# Development of a scalable strategy for reconstructing cell-type determined connectome of the mammalian brain

> **NIH NIH RF1** · UNIVERSITY OF MICHIGAN AT ANN ARBOR · 2020 · $3,918,397

## Abstract

Abstract
In order to fully understand the structural substrates underlying the brain function, it is central to curate
multiple attributes of the same neurons. The important attributes include, but limited to morphology,
connection properties and molecular patterns, such as the expression of functional genes and the
distribution of synaptic densities. Light microscopy-based neuronal tracing has contributed our
fundamental understanding of the heterogeneity of neuronal morphology. Aligning morphology
reconstructions of extremely sparsely labeled neurons from multiple brain samples onto a common
coordinate system permitted systematic comparison of the receptive dendritic fields and the projective
axonal arbors of distinct neuronal subtypes. However, connection partners of neurons cannot be
identified from the light microscopy-based reconstructions due to the nature of sparse sampling and
limited resolution. On the other hand, electron microscopy-based reconstructions label all the cell
nondifferential but permit recognition of ultra-fine structures, including synaptic contacts, which in theory
permits mapping the complete connectome between all neurons. However, it is technically and
economically challenging to scale lossless electron microscopy to a large sample, such as the mouse
brain. In addition, molecular information is often lost in sample processing. In this project, we propose
to develop a scalable strategy that combines several novel technologies to permit reconstructing a
molecular connectome of the mammalian brain by light microscopy.
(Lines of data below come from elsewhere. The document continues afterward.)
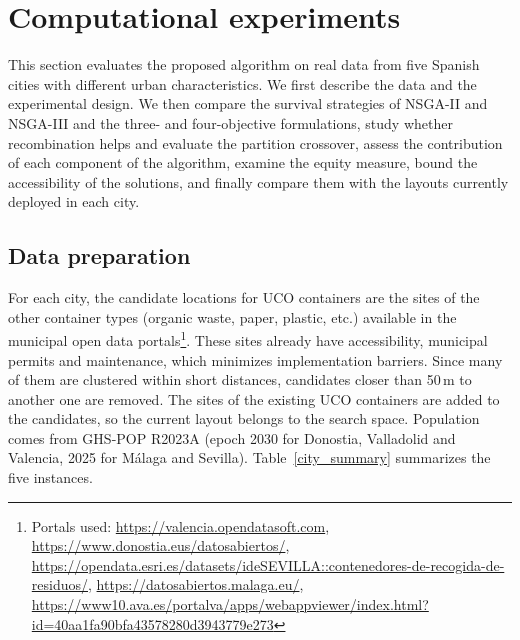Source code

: \section{Computational experiments}
\label{computational_experiments}
This section evaluates the proposed algorithm on real data from five Spanish cities with different urban characteristics. We first describe the data and the experimental design. We then compare the survival strategies of NSGA-II and NSGA-III and the three- and four-objective formulations, study whether recombination helps and evaluate the partition crossover, assess the contribution of each component of the algorithm, examine the equity measure, bound the accessibility of the solutions, and finally compare them with the layouts currently deployed in each city.

\subsection{Data preparation}
For each city, the candidate locations for UCO containers are the sites of the other container types (organic waste, paper, plastic, etc.) available in the municipal open data portals\footnote{Portals used: \url{https://valencia.opendatasoft.com}, \url{https://www.donostia.eus/datosabiertos/}, \url{https://opendata.esri.es/datasets/ideSEVILLA::contenedores-de-recogida-de-residuos/}, \url{https://datosabiertos.malaga.eu/}, \url{https://www10.ava.es/portalva/apps/webappviewer/index.html?id=40aa1fa90bfa43578280d3943779e273}}. These sites already have accessibility, municipal permits and maintenance, which minimizes implementation barriers. Since many of them are clustered within short distances, candidates closer than 50\,m to another one are removed. The sites of the existing UCO containers are added to the candidates, so the current layout belongs to the search space. Population comes from GHS-POP R2023A (epoch 2030 for Donostia, Valladolid and Valencia, 2025 for Málaga and Sevilla). Table~\ref{city_summary} summarizes the five instances.

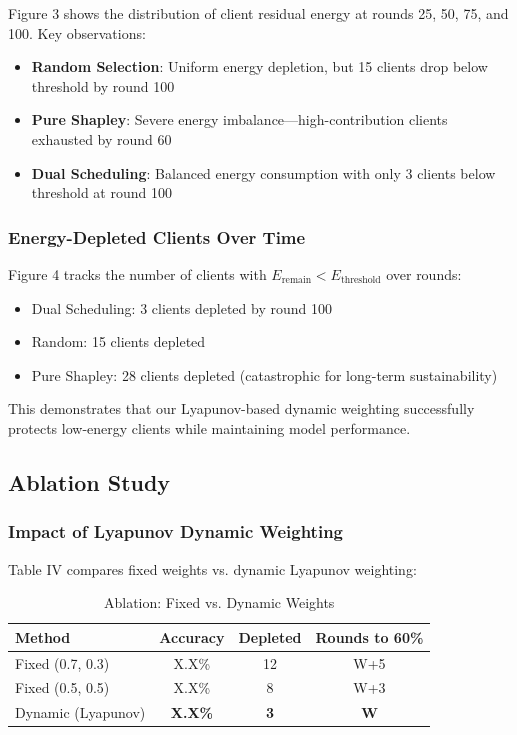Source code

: Figure 3 shows the distribution of client residual energy at rounds 25, 50, 75, and 100. Key observations:
\begin{itemize}
\item \textbf{Random Selection}: Uniform energy depletion, but 15 clients drop below threshold by round 100
\item \textbf{Pure Shapley}: Severe energy imbalance—high-contribution clients exhausted by round 60
\item \textbf{Dual Scheduling}: Balanced energy consumption with only 3 clients below threshold at round 100
\end{itemize}

\subsubsection{Energy-Depleted Clients Over Time}

Figure 4 tracks the number of clients with $E_{\text{remain}} < E_{\text{threshold}}$ over rounds:
\begin{itemize}
\item Dual Scheduling: 3 clients depleted by round 100
\item Random: 15 clients depleted
\item Pure Shapley: 28 clients depleted (catastrophic for long-term sustainability)
\end{itemize}

This demonstrates that our Lyapunov-based dynamic weighting successfully protects low-energy clients while maintaining model performance.

\subsection{Ablation Study}

\subsubsection{Impact of Lyapunov Dynamic Weighting}

Table IV compares fixed weights vs. dynamic Lyapunov weighting:

\begin{table}[h]
\centering
\caption{Ablation: Fixed vs. Dynamic Weights}
\begin{tabular}{lccc}
\hline
\textbf{Method} & \textbf{Accuracy} & \textbf{Depleted} & \textbf{Rounds to 60\%} \\
\hline
Fixed (0.7, 0.3) & X.X\% & 12 & W+5 \\
Fixed (0.5, 0.5) & X.X\% & 8 & W+3 \\
Dynamic (Lyapunov) & \textbf{X.X\%} & \textbf{3} & \textbf{W} \\
\hline
\end{tabular}
\end{table}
Being able to simultaneous profile
neuronal morphology, connectivity and molecular properties throughout the whole mouse brain will
clarify our understanding of the heterogeneity of brain cells and advance our knowledge about the
overall architecture of the mammalian brain with unprecedented resolution and scale.

## Key facts

- **NIH application ID:** 10088842
- **Project number:** 1RF1MH124611-01
- **Recipient organization:** UNIVERSITY OF MICHIGAN AT ANN ARBOR
- **Principal Investigator:** Dawen Cai
- **Activity code:** RF1 (R01, R21, SBIR, etc.)
- **Funding institute:** NIH
- **Fiscal year:** 2020
- **Award amount:** $3,918,397
- **Award type:** 1
- **Project period:** 2020-09-14 → 2024-09-13

## Primary source

NIH RePORTER: https://reporter.nih.gov/project-details/10088842

## Citation

> US National Institutes of Health, RePORTER application 10088842, Development of a scalable strategy for reconstructing cell-type determined connectome of the mammalian brain (1RF1MH124611-01). Retrieved via AI Analytics 2026-05-26 from https://api.ai-analytics.org/grant/nih/10088842. Licensed CC0.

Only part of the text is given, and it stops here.